These kind of examples will increase in a time of rampant inflation - even if the seller isn't making a 'real' profit (especially if going on to buy a replacement).
And of course most if not all such transactions are not part of a trade.
Typically that didn't use to matter (as you'd have to be wealthy to be dabbling in cars that gave you back a near instant gain in excess of £12,300) - but with an exemption of only £3k?
Agree entirely
This admin is going to leave a lot of people with unknown accidental evasion, and ever such a lot of extra tax returns for trivial sums.
HMRC admin will crash and burn, given that they cannot cope with current workload.
I've always thought cars were wasting assets and therefore outside the scope of CGT. When did they become chargeable?
Good point (and one made by those encouraging investment in them or indeed in 'fine wine') ... but not always accepted by HMRC given the room for interpretation allowed by TCGA 1992.
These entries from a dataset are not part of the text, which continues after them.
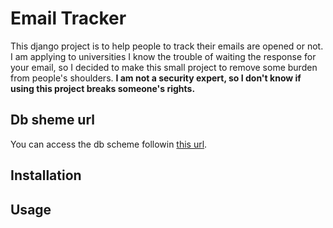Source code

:# Email Tracker
This django project is to help people to track their emails are opened or not. I am applying to universities I know the trouble of waiting the response for your email,
so I decided to make this small project to remove some burden from people's shoulders. **I am not a security expert, so I don't know if using this project breaks
someone's rights.**

## Db sheme url
You can access the db scheme followin [this url](https://dbdiagram.io/d/Email-Tracker-db-65ad4f14ac844320ae61ba65).

## Installation

## Usage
And they have a point if you look at the prices being obtained at specialist auction rooms for 'classic cars' from before 1973. The '50 year lifetime' guide is under fire.
I would think that anyone who was being asked to pay CGT on a car would be well advised to quote CG76906 - Wasting assets: road vehicles
That only applies to "other" road vehicles. Passenger cars are explicitly excluded even if capital allowances have been claimed. ie the maximum balancing charge is the original cost. Any surplus is not chargeable to CGT.
Who is Jezza kidding? He might as well have scrapped the dividend allowance altogether - £500 - huh? The insurer Aviva pays more than that on its' own to anyone with a 'modest' stake.
Queue a massive share disposal before next April.
Typical accountants moan moan moan.
Just re-invest in EIS help a UK company or two and hey presto gain deferred and extra gain from EIS tax free.